Veneto

Ecco “I Leoni di San Marco”: da Venezia a Udine il potere della Serenissima


“Ovunque io posi il mio cappello, lì è la mia casa”, cantava Marvin Gaye: allo stesso modo. dovunque Venezia posasse un Leone di San Marco, quel luogo era dominio della Serenissima.

Udine ne sa qualcosa, visto che nella sola Piazza Libertà – la più veneziana delle piazze di terraferma – ne sono sopravvissuti tre, sfuggiti alla furia della cosiddetta “leontoclastìa”.

La posa del simbolo alato del santo protettore era infatti così sistematica e massiccia, che nelle zone che si liberarono dalla Dominante o caddero sotto altre sovranità, spesso poi prevalse la volontà di distruggere questi simboli di un potere indigesto.

Udine è, insieme a Vicenza, il luogo ove ne sono stati risparmiati di più: a dircelo è la penna raffinata ed elegante di Alessandro Marzo Magno che racconta la sua caccia a I Leoni di Venezia in un testo di godibilissima lettura che Biblioteca dell’Immagine ha fatto uscire in libreria per San Marco.

Si tratta di 170 pagine di agevole consultazione che in una sorta di “safari storico” ci fa esplorare tutti i luoghi dove l’egemonia veneta ha lasciato il segno.

L’autore rintraccia con precisione i leoni superstiti e ricostruisce anche l’opera di distruzione che soprattutto in epoca napoleonica (o nell’era titina, se ci riferiamo anche alle località istriane e dalmate) è stata perpetrata ai danni di queste icone dogali, la cui origine è più recente di quanto si crede.

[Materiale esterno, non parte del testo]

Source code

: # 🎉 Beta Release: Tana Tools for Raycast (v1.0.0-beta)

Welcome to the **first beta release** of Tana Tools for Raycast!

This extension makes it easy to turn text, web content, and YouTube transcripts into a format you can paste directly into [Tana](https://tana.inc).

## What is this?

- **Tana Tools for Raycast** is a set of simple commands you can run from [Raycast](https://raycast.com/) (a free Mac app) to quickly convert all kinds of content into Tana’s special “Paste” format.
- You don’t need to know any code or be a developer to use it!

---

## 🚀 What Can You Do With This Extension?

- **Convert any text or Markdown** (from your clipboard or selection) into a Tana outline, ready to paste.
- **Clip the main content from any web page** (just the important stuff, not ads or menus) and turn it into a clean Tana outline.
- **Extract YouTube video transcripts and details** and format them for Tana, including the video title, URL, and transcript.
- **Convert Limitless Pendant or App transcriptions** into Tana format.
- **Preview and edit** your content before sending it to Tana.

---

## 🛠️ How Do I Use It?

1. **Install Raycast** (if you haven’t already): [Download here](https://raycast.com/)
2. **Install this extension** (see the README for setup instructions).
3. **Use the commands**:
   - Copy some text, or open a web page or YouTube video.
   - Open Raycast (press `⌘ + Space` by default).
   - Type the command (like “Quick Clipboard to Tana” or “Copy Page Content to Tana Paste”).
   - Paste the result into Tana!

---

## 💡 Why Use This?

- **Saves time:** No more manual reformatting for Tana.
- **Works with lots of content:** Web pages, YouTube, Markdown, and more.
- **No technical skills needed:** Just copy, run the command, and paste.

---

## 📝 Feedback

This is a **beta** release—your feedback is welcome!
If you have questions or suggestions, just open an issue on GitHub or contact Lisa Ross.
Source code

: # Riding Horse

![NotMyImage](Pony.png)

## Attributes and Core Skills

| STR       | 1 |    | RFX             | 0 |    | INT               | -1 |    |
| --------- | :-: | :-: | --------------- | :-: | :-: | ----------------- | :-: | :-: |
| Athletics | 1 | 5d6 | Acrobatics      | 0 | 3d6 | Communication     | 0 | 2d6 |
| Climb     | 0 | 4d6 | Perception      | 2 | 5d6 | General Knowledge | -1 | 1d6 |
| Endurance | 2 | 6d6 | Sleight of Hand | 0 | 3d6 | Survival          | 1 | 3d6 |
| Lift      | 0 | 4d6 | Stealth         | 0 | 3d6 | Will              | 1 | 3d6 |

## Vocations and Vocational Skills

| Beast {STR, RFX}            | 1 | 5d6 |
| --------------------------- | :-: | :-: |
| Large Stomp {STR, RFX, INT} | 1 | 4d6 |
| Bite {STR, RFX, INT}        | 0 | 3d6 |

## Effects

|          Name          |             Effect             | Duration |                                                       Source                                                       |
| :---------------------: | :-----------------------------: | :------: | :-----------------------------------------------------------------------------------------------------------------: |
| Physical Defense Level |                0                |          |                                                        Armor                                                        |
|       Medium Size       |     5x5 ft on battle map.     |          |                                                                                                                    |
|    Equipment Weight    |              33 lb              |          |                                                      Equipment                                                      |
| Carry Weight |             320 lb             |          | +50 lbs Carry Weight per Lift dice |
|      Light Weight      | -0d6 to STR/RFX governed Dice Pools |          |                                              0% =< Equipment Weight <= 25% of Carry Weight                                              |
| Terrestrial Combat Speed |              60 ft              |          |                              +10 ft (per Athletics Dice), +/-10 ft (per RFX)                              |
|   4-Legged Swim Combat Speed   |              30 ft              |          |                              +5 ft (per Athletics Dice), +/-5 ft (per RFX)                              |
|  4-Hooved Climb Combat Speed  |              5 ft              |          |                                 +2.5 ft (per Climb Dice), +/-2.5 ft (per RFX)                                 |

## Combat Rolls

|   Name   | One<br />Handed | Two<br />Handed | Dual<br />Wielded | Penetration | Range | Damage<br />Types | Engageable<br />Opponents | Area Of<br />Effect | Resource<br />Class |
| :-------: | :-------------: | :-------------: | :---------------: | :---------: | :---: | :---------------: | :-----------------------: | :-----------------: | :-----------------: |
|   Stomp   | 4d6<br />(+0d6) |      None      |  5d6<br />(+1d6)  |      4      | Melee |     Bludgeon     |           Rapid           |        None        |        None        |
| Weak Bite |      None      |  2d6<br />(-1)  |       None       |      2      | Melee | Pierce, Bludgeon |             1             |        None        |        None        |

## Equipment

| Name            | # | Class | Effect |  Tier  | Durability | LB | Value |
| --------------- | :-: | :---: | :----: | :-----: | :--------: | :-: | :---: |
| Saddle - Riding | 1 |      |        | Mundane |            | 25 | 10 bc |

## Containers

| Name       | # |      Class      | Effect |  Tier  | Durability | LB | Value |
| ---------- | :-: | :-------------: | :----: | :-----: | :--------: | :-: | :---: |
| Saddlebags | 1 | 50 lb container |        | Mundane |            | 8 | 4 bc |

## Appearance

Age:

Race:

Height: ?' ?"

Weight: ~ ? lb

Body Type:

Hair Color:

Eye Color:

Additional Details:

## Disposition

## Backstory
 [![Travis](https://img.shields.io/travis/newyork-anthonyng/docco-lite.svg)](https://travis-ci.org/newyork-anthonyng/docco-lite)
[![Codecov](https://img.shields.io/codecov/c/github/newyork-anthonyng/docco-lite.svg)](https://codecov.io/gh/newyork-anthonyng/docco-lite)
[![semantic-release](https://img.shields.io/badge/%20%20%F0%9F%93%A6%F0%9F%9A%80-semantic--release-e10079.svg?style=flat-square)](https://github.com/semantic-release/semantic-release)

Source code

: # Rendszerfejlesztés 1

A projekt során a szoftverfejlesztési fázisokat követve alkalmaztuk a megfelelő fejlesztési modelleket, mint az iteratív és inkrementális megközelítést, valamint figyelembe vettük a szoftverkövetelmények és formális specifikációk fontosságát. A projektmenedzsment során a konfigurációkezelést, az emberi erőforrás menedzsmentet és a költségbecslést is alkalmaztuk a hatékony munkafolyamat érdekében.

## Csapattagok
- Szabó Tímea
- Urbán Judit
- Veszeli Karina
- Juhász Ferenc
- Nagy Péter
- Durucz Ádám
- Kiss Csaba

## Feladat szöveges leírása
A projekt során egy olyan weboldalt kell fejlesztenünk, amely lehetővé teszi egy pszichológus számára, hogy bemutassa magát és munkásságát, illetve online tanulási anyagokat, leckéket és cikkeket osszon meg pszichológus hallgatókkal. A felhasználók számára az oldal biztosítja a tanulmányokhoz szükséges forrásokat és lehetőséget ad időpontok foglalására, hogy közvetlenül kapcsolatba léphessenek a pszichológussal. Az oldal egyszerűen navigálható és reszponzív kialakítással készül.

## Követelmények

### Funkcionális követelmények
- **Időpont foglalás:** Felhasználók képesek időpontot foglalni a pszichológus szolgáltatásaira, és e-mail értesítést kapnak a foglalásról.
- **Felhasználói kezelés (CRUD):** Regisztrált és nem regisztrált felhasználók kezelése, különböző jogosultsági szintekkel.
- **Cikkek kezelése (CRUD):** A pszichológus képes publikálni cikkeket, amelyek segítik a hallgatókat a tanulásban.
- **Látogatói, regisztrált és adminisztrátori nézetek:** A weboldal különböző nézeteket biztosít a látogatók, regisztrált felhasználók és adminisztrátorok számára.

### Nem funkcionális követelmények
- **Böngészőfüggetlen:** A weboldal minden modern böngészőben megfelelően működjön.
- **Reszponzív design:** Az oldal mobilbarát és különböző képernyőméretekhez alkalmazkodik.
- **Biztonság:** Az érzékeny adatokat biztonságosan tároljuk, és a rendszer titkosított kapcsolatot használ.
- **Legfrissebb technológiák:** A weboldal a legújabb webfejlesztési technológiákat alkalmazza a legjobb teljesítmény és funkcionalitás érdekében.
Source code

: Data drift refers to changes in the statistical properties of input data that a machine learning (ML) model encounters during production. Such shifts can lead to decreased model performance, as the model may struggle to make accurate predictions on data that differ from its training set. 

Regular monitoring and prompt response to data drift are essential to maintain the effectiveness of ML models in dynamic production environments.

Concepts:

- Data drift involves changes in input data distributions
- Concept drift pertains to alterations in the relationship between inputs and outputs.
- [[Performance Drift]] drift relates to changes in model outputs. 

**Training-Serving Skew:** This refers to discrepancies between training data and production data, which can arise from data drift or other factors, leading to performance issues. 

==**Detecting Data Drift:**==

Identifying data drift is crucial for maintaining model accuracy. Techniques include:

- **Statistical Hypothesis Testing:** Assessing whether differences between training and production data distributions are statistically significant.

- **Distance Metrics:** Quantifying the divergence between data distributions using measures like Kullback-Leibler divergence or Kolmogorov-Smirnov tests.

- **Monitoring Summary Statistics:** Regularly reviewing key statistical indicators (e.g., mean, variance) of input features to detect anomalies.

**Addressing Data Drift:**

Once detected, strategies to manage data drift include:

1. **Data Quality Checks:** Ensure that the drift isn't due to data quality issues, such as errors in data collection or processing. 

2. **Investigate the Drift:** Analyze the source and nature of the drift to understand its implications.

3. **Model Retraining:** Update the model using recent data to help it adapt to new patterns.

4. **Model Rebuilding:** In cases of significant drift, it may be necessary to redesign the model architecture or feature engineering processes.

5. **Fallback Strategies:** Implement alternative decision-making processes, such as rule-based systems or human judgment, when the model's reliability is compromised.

Il primo leone di cui si ha notizia infatti è del 1261: Marzo Magno infatti ci racconta che nei secoli precedenti il santo veniva rappresentato con fattezze umane, ma la sua versione felina fu adottata solo dopo la perdita dei territori dell’Impero Latino d’Oriente che Venezia aveva conquistato con la Quarta Crociata nel 1204.

Da allora, però, è stato il vero “brand” della Serenissima, l’inconfondibile distintivo del primato della Repubblica, amato e odiato con la medesima intensità.

E rintracciabile tuttora in moltissime località dalla Lombardia a Creta, dal Peloponneso alla Dalmazia, dall’Istria a Cipro.

Se ne trovano persino a Zurigo, dove arrivarono in omaggio al contributo dei miliziani svizzeri nella Guerra di Gradisca (1615-1617), e a Varsavia, su un palazzo della città vecchia; campeggiano anche in Ucraina, in una residenza che si affaccia sulla piazza di Leopoli, ed anche in Russia, sul Mar d’Azov, alla foce del Don, dove la lapide del console veneto a Tana (oggi Novocerkassk) arriva a marcare la presenza marciana a 2800 chilometri da Venezia.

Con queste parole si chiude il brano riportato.